We are pleased to announce the first beta release of Debezium 3.1, 3.1.0.Beta1.
This release includes a myriad of features and improvements, including but not limited to our first official release of Debezium Server UI, CloudEvent traceparent support, new features for Debezium’s PubSub and RabbitMQ sinks, schema access in the WASM transformation, and much, much more. Let’s dive in and take a look at all these new features and improvements.
New features and improvements
The upgrade to Debezium 3.1.0.Beta1 introduces several new features and improvements in several components:
First release of Debezium Platform
A year ago we began this incredible journey to create a new, modern user interface for Debezium Server that aimed to ease the deployment of Debezium on Kubernetes. We are excited to announce that Debezium 3.1 will be the first official release of this years-long effort.
The new Debezium Platform provides a modern pipeline-based approach to designing source and sink configurations, transformation chains, and more within seconds. You can install the Debezium Platform using helm
as follows:
helm install debezium-platform --set domain.url=<your-domain> --version 3.1.0-beta1 oci://quay.io/debezium-charts/debezium-platform
For more details on how to deploy using helm, see the README.md.
In addition, this release specifically adds some finishing touches to the user interface, which includes new search/list-view toggles, display applying transforms and editing of connector pipelines, and lastly experienced-user smart editors during configuration of a pipeline.

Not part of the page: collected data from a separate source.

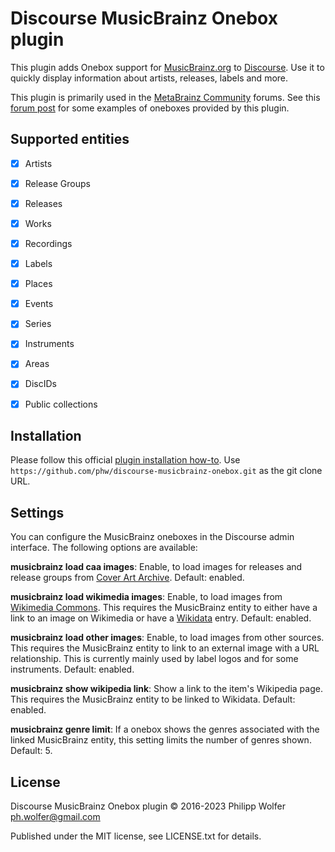 # Discourse MusicBrainz Onebox plugin

This plugin adds Onebox support for [MusicBrainz.org](https://musicbrainz.org) to [Discourse](https://www.discourse.org/).
Use it to quickly display information about artists, releases, labels and more.

This plugin is primarily used in the [MetaBrainz Community](https://community.metabrainz.org/) forums. See this [forum post](https://community.metabrainz.org/t/discourse-musicbrainz-onebox/618208) for some examples of oneboxes provided by this plugin.


## Supported entities

- [x] Artists
- [x] Release Groups
- [x] Releases
- [x] Works
- [x] Recordings
- [x] Labels
- [x] Places
- [x] Events
- [x] Series
- [x] Instruments
- [x] Areas
- [x] DiscIDs
- [x] Public collections


## Installation

Please follow this official [plugin installation how-to](https://meta.discourse.org/t/install-a-plugin/19157). Use `https://github.com/phw/discourse-musicbrainz-onebox.git` as the git clone URL.


## Settings

You can configure the MusicBrainz oneboxes in the Discourse admin interface. The following options are available:

**musicbrainz load caa images**: Enable, to load images for releases and release groups from [Cover Art Archive](https://coverartarchive.org/). Default: enabled.

**musicbrainz load wikimedia images**: Enable, to load images from [Wikimedia Commons](https://commons.wikimedia.org/). This requires the MusicBrainz entity to either have a link to an image on Wikimedia or have a [Wikidata](https://www.wikidata.org/) entry. Default: enabled.

**musicbrainz load other images**: Enable, to load images from other sources. This requires the MusicBrainz entity to link to an external image with a URL relationship. This is currently mainly used
by label logos and for some instruments. Default: enabled.

**musicbrainz show wikipedia link**: Show a link to the item's Wikipedia page. This requires the MusicBrainz entity to be linked to Wikidata. Default: enabled.

**musicbrainz genre limit**: If a onebox shows the genres associated with the linked MusicBrainz entity, this setting limits the number of genres shown. Default: 5.


## License

Discourse MusicBrainz Onebox plugin © 2016-2023 Philipp Wolfer <ph.wolfer@gmail.com>

Published under the MIT license, see LICENSE.txt for details.
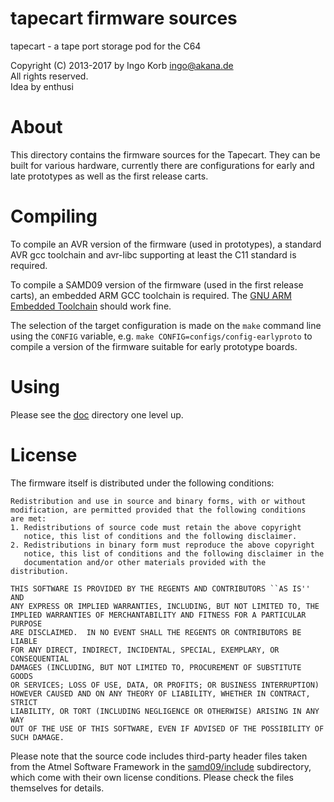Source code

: # tapecart firmware sources #

tapecart - a tape port storage pod for the C64

Copyright (C) 2013-2017 by Ingo Korb <ingo@akana.de>  
All rights reserved.  
Idea by enthusi  

# About #

This directory contains the firmware sources for the Tapecart. They
can be built for various hardware, currently there are configurations
for early and late prototypes as well as the first release carts.

# Compiling #

To compile an AVR version of the firmware (used in prototypes), a
standard AVR gcc toolchain and avr-libc supporting at least the C11
standard is required.

To compile a SAMD09 version of the firmware (used in the first release
carts), an embedded ARM GCC toolchain is required. The [GNU ARM
Embedded
Toolchain](https://developer.arm.com/open-source/gnu-toolchain/gnu-rm)
should work fine.

The selection of the target configuration is made on the `make`
command line using the `CONFIG` variable, e.g. `make
CONFIG=configs/config-earlyproto` to compile a version of the firmware
suitable for early prototype boards.

# Using #

Please see the [doc](../doc) directory one level up.

# License #

The firmware itself is distributed under the following conditions:

    Redistribution and use in source and binary forms, with or without
    modification, are permitted provided that the following conditions
    are met:
    1. Redistributions of source code must retain the above copyright
       notice, this list of conditions and the following disclaimer.
    2. Redistributions in binary form must reproduce the above copyright
       notice, this list of conditions and the following disclaimer in the
       documentation and/or other materials provided with the distribution.

    THIS SOFTWARE IS PROVIDED BY THE REGENTS AND CONTRIBUTORS ``AS IS'' AND
    ANY EXPRESS OR IMPLIED WARRANTIES, INCLUDING, BUT NOT LIMITED TO, THE
    IMPLIED WARRANTIES OF MERCHANTABILITY AND FITNESS FOR A PARTICULAR PURPOSE
    ARE DISCLAIMED.  IN NO EVENT SHALL THE REGENTS OR CONTRIBUTORS BE LIABLE
    FOR ANY DIRECT, INDIRECT, INCIDENTAL, SPECIAL, EXEMPLARY, OR CONSEQUENTIAL
    DAMAGES (INCLUDING, BUT NOT LIMITED TO, PROCUREMENT OF SUBSTITUTE GOODS
    OR SERVICES; LOSS OF USE, DATA, OR PROFITS; OR BUSINESS INTERRUPTION)
    HOWEVER CAUSED AND ON ANY THEORY OF LIABILITY, WHETHER IN CONTRACT, STRICT
    LIABILITY, OR TORT (INCLUDING NEGLIGENCE OR OTHERWISE) ARISING IN ANY WAY
    OUT OF THE USE OF THIS SOFTWARE, EVEN IF ADVISED OF THE POSSIBILITY OF
    SUCH DAMAGE.


Please note that the source code includes third-party header files
taken from the Atmel Software Framework in the
[samd09/include](samd09/include) subdirectory, which come with their
own license conditions. Please check the files themselves for details.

The following videos show how to use these new features:
Minimal locking for Percona
A new snapshot.locking.mode
has been added to Debezium for MySQL Percona users, to reduce the amount of locking that occurs during the snapshot. The new mode, minimal_percona_no_table_locks
, provides the same semantics as minimal_percona
, but additionally omits applying table-level locks (DBZ-8717). This provides an alternative for some environments where table-locks are not permitted.

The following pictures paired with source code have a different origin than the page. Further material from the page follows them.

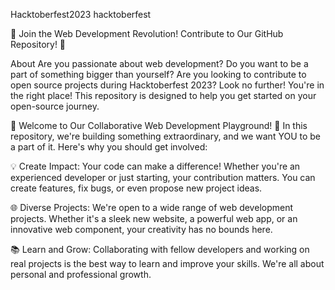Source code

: Hacktoberfest2023
hacktoberfest

🌟 Join the Web Development Revolution! Contribute to Our GitHub Repository! 🌟

About
Are you passionate about web development? Do you want to be a part of something bigger than yourself? Are you looking to contribute to open source projects during Hacktoberfest 2023? Look no further! You're in the right place! This repository is designed to help you get started on your open-source journey.

🚀 Welcome to Our Collaborative Web Development Playground! 🚀 In this repository, we're building something extraordinary, and we want YOU to be a part of it. Here's why you should get involved:

💡 Create Impact: Your code can make a difference! Whether you're an experienced developer or just starting, your contribution matters. You can create features, fix bugs, or even propose new project ideas.

🌐 Diverse Projects: We're open to a wide range of web development projects. Whether it's a sleek new website, a powerful web app, or an innovative web component, your creativity has no bounds here.

📚 Learn and Grow: Collaborating with fellow developers and working on real projects is the best way to learn and improve your skills. We're all about personal and professional growth.
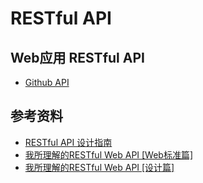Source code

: # RESTful API

## Web应用 RESTful API
* [Github API](https://api.github.com)

## 参考资料
* [RESTful API 设计指南](http://www.ruanyifeng.com/blog/2014/05/restful_api.html)
* [我所理解的RESTful Web API [Web标准篇]](http://www.cnblogs.com/artech/p/restful-web-api-01.html)
* [我所理解的RESTful Web API [设计篇]](http://www.cnblogs.com/artech/p/restful-web-api-02.html)

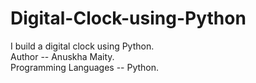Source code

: # Digital-Clock-using-Python
I build a digital clock using Python.
<br>
Author -- Anuskha Maity.
<br>
Programming Languages -- Python.

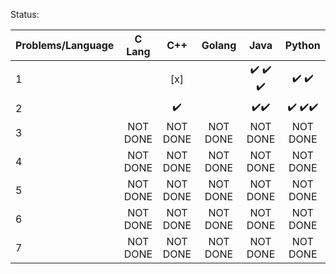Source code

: 
Status:

| Problems/Language     | C Lang   | C++      | Golang | Java | Python|
| ----------------------|:--------:|:--------:|:--------:|:--------:|:--------:|
| 1                     |  | [x] | |:heavy_check_mark: :heavy_check_mark: :heavy_check_mark: | :heavy_check_mark: :heavy_check_mark: |
| 2                     |  |:heavy_check_mark: |  |:heavy_check_mark::heavy_check_mark: |:heavy_check_mark: :heavy_check_mark::heavy_check_mark: |
| 3                     | NOT DONE | NOT DONE |NOT DONE |NOT DONE |NOT DONE |
| 4                     | NOT DONE | NOT DONE |NOT DONE |NOT DONE |NOT DONE |
| 5                     | NOT DONE | NOT DONE |NOT DONE |NOT DONE |NOT DONE |
| 6                     | NOT DONE | NOT DONE |NOT DONE |NOT DONE |NOT DONE |
| 7                     | NOT DONE | NOT DONE |NOT DONE |NOT DONE |NOT DONE |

New Oracle source info scn and timestamp fields
Debezium has added several new fields to the source
information block for Oracle change events (DBZ-8740), which include:
commit_ts_ms
-
This specifies the time in milliseconds when the event’s transaction was committed.
start_scn
-
This specifies the SCN for the first event observed in the event’s transaction.
start_ts_ms
-
This specifies the time in milliseconds when the first event in the event’s transaction was changed by the user.
These new fields are optional, so schema registry users should find these changes are backward compatible.
Oracle SCN values are not unique, so it is possible for multiple events to have the same SCN value and timestamps. Care should be taken when using these values for any type of event ordering. |
Changes to Vitess Epoch/Zero date column resolution
When the Vitess value converter emits a date column that is set to a zero date value, depending on the optionality of the column, the field may be emitted as null
or as the unix epoch. This creates an issue for consumer applications, as it’s impossible for them to differentiate when the epoch value is provided whether it’s a true epoch value or the sentinel value because the column is zero date in the source.
Debezium 3.1 introduces a new configuration property for Vitess users, override.datetime.to.nullable
.
The default, false
, continues to emit the date column using the old behavior, where if the column is not null, the unix epoch will be used rather than null
. This means that consumers will continue to be unable to differentiate between the two use cases.
When set to true
, all date and datetime columns are set as optional, meaning they can be serialized with null, regardless of how the column’s optionality may be set in the source database. This means that if a zero date is set in the source system, the connector will always use null
to represent this use case and will no longer use epoch-based values unless the field is populated with an actual non-zero date value.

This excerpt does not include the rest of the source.